Mailster is, to me, a critical component of the Joomlaverse in its ability to tightly integrate email, and particularly an internal mailing list, with a Joomla website. My client had used a Mailman mailing list for years for 130 lawyers and was reasonably happy with it, but it was completely separate from their website. They were two ships passing in the night. The user lists didn’t correspond, and a lot of very good information was shared on Mailman that didn’t make it to their website. That’s a critical loss for a group that is trying to build a searchable database of information that grows in value over time.
Mailster changes all that. It duplicates the capability of Mailman as a closed listserve and adds many more very useful (and kind of amazing) features:
1. It integrates tightly with Community Builder, so you only have one database of users. You no longer need to do painful user reconciliations between the group’s website and its listserve/mailing list.
2. You can add users, permanently or temporarily, to a mailing list who may not possess registered access to the website.
3. You can create as many mailing lists as you want, all from the same interface. This is useful in my client’s case for subgroups of lawyers who might be collaborating on a project.
4. The archives are immediately available on the front and back ends, and are searchable both with a Mailster search and a Joomla full-site search. Attachments appear in the archives (unlike Mailman, which drops them), and they are likewise searchable. This is huge. It means that all the information the group shares is available on the website and easily found either by search or using the menu items for the mailing list front-end archives. A list view and threaded view are both available.
5. Archives for multiple mailing lists can all be set up to be viewed on the website, each with their own menu item or all combined. Using Mailster’s user group tools and Joomla ACL, you can restrict archives to a subgroup of users.

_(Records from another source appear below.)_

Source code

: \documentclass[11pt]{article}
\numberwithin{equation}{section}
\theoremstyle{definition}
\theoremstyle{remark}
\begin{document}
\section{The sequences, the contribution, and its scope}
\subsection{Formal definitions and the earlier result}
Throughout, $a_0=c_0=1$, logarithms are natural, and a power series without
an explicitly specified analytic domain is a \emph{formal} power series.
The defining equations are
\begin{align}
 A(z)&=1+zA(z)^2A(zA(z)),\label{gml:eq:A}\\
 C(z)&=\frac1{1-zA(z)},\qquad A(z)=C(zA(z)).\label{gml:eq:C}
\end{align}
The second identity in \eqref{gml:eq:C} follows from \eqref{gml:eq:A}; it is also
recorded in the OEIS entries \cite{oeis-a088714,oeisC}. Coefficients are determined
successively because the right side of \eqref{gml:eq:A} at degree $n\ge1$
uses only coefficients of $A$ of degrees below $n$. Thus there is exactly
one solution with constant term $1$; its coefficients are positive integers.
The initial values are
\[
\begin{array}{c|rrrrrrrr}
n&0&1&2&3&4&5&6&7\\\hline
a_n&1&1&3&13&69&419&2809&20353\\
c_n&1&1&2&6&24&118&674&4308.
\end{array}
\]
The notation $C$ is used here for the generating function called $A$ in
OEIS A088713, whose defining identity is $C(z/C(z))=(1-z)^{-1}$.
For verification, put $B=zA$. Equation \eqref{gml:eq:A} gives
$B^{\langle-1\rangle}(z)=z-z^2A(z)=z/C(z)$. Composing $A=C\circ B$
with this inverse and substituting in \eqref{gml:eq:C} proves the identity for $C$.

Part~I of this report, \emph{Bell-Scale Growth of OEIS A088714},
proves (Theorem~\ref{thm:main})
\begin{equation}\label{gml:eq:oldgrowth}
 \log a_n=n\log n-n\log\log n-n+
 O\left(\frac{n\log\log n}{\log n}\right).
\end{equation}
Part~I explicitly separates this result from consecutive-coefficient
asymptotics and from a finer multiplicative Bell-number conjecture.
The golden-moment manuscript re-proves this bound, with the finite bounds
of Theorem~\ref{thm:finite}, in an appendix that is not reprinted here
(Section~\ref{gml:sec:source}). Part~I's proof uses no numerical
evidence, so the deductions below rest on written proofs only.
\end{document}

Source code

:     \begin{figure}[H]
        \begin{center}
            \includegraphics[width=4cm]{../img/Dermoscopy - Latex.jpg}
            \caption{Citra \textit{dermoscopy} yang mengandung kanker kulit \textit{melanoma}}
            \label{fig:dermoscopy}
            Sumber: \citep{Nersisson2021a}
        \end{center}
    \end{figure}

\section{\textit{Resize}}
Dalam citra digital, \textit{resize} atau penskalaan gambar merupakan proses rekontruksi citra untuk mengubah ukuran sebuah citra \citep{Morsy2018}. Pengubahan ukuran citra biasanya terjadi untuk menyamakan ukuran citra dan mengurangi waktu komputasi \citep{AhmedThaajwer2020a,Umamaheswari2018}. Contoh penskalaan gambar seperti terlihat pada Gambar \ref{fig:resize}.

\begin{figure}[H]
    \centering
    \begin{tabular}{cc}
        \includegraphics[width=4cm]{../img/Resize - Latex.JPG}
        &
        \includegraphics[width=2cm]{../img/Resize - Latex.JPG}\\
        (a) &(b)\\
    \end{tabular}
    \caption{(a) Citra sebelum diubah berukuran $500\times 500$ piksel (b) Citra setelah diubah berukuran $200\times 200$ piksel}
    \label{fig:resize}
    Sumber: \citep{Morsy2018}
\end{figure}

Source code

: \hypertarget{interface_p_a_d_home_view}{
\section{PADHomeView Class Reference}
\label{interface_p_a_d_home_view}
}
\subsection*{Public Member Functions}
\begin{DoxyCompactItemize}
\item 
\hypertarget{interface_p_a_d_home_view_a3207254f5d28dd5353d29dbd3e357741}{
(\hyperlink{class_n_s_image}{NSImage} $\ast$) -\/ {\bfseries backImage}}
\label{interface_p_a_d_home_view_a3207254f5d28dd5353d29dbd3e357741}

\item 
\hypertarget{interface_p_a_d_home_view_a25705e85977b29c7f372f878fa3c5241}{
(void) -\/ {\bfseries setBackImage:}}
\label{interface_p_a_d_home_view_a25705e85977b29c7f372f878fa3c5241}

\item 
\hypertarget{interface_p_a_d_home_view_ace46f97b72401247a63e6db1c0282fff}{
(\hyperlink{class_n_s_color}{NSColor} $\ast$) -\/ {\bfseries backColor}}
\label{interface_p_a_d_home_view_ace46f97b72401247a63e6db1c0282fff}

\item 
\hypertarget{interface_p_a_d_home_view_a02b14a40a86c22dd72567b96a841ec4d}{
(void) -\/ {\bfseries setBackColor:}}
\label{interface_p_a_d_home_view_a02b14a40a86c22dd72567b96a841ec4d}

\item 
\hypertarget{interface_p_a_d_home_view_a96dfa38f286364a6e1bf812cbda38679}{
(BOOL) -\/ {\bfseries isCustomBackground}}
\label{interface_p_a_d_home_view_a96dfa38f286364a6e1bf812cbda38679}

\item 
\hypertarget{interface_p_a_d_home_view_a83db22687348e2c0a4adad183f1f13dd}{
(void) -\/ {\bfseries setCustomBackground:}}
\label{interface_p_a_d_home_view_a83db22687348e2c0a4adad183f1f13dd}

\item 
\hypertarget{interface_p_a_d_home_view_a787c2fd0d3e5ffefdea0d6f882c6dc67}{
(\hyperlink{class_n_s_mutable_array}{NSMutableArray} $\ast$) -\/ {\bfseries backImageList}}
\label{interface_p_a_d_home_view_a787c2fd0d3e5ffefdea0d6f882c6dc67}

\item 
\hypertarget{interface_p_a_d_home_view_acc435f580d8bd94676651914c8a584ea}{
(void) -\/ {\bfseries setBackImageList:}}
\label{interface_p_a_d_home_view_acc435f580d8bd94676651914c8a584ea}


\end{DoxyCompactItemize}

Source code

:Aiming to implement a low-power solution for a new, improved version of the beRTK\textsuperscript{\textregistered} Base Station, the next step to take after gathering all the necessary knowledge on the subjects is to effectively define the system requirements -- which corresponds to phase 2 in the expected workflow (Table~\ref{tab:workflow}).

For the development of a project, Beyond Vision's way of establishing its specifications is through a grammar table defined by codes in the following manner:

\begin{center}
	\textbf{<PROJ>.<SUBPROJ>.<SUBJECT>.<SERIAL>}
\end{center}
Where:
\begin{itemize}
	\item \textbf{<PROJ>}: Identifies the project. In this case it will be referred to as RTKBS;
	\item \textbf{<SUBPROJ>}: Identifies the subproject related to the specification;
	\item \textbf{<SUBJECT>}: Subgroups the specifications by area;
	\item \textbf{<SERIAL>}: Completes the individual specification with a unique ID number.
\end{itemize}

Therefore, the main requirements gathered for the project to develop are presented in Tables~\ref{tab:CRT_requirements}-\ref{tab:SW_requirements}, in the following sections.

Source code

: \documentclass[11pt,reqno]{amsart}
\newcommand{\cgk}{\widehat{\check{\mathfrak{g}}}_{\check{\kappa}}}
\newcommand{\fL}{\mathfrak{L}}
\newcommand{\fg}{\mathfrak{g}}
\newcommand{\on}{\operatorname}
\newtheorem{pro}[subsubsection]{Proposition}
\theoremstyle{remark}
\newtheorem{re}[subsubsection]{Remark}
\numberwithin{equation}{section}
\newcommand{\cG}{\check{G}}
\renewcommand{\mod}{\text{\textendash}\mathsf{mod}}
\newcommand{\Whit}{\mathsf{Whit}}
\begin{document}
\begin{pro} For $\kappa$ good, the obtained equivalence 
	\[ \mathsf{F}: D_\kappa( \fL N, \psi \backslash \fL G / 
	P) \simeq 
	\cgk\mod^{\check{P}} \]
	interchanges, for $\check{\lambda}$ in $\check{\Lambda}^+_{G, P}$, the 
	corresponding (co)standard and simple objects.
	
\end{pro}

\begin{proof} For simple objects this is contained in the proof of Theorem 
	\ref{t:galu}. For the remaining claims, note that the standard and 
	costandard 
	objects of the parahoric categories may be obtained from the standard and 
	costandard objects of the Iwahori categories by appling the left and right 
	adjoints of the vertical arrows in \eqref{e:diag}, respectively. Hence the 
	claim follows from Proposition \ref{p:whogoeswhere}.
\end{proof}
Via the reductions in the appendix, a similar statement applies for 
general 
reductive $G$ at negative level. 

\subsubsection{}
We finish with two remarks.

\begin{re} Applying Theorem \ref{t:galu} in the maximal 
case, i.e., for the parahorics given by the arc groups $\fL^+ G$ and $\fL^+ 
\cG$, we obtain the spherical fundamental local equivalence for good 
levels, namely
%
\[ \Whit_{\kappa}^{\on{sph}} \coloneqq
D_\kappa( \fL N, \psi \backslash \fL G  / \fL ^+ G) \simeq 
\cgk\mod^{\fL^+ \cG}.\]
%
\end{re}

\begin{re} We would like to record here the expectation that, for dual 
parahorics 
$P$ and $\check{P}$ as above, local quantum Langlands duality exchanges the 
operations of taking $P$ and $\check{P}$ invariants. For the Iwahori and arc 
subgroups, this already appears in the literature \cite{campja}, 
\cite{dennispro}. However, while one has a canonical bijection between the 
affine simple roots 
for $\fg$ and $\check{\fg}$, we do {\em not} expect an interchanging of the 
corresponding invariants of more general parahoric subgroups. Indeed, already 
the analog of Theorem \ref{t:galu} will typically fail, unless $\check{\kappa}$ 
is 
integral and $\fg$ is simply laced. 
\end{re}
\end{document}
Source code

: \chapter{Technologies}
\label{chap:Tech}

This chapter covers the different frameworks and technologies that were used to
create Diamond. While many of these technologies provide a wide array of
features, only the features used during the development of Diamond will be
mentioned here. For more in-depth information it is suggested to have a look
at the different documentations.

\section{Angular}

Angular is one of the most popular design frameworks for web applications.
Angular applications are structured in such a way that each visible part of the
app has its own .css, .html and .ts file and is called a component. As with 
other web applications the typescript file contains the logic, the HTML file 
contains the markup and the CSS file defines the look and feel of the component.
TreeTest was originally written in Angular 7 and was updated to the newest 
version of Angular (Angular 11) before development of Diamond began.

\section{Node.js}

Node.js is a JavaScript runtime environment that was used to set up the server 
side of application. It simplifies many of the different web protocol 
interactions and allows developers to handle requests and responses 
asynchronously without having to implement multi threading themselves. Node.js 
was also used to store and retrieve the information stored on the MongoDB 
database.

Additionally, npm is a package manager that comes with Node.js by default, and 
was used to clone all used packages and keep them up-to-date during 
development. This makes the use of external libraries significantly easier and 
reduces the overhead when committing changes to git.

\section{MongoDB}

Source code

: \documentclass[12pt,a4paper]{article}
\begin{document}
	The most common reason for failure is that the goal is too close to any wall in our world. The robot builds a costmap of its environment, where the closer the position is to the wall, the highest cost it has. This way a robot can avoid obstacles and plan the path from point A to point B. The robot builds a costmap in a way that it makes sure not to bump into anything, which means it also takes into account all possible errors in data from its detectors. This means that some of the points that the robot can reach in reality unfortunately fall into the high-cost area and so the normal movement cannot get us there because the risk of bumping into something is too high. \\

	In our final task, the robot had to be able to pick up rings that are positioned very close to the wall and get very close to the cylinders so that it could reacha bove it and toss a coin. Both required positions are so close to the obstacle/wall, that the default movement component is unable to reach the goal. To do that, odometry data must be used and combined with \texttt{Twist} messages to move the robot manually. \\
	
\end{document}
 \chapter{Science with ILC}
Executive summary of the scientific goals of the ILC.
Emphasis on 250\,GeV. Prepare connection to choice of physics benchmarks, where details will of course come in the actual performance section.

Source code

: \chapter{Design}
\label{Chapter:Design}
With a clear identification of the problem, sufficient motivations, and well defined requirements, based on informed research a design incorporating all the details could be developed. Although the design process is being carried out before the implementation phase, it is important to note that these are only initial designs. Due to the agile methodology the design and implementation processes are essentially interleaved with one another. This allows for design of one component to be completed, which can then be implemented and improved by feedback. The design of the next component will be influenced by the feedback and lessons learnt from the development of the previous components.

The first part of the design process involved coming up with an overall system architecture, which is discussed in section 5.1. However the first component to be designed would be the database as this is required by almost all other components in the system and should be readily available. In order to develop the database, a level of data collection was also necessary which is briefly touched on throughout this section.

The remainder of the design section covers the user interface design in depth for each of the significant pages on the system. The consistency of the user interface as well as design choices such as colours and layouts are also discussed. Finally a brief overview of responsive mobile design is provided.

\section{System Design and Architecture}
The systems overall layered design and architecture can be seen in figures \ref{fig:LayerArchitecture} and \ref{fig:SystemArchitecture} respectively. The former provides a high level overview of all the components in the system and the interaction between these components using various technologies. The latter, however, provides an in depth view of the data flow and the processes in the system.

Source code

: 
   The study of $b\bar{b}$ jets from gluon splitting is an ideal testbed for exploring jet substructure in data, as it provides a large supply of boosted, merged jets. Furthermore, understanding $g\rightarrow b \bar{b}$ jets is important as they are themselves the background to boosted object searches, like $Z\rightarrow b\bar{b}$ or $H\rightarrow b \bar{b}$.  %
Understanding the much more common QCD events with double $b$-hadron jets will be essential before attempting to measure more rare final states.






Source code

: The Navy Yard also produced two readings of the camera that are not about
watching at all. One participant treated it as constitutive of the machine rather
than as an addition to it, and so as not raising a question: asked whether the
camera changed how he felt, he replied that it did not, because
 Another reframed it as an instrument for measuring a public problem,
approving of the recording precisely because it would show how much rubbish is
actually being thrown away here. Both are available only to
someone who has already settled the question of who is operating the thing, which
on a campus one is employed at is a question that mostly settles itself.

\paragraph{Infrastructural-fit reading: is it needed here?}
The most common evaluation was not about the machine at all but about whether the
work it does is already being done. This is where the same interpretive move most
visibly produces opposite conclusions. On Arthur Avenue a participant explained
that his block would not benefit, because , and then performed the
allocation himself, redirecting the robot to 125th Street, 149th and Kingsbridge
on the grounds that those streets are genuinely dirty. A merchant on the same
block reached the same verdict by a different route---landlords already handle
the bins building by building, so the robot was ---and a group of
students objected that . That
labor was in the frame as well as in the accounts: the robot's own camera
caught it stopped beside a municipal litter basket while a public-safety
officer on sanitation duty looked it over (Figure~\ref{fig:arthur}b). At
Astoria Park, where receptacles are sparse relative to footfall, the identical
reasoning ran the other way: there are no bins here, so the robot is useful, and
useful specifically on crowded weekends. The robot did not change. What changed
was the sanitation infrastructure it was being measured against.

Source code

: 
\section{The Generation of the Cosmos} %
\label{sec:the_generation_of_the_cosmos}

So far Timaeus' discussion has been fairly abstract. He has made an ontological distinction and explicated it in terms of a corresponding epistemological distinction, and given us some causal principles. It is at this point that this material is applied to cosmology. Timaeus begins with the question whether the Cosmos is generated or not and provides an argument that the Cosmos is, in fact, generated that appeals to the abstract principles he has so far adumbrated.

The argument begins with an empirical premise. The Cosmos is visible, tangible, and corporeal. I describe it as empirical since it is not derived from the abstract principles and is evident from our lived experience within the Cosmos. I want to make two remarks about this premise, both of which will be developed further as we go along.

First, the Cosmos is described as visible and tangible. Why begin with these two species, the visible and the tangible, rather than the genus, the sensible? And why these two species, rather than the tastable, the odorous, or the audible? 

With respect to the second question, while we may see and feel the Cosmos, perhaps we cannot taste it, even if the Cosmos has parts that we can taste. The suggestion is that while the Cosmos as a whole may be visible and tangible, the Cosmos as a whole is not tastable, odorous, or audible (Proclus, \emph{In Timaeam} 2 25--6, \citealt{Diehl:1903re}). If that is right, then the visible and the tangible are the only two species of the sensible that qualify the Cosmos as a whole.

6. Even a complete Mailman archive (but even better, including attachments) can be integrated on a website using Mailster. If you want to keep a Mailman list active, you can set up a public mailing list (perhaps with a complex, non-guessable email address) in Mailster with just one recipient, and list the complex address of that mailing list as a user on the Mailman list. That way, Mailman will send its emails to Mailster, which will incorporate the archive on your website (including attachments). The archive can be viewable by registered users only if you choose. (Note: Mailster is not a "Plugin" solution for Mailman, and imports no existing data from Mailman.)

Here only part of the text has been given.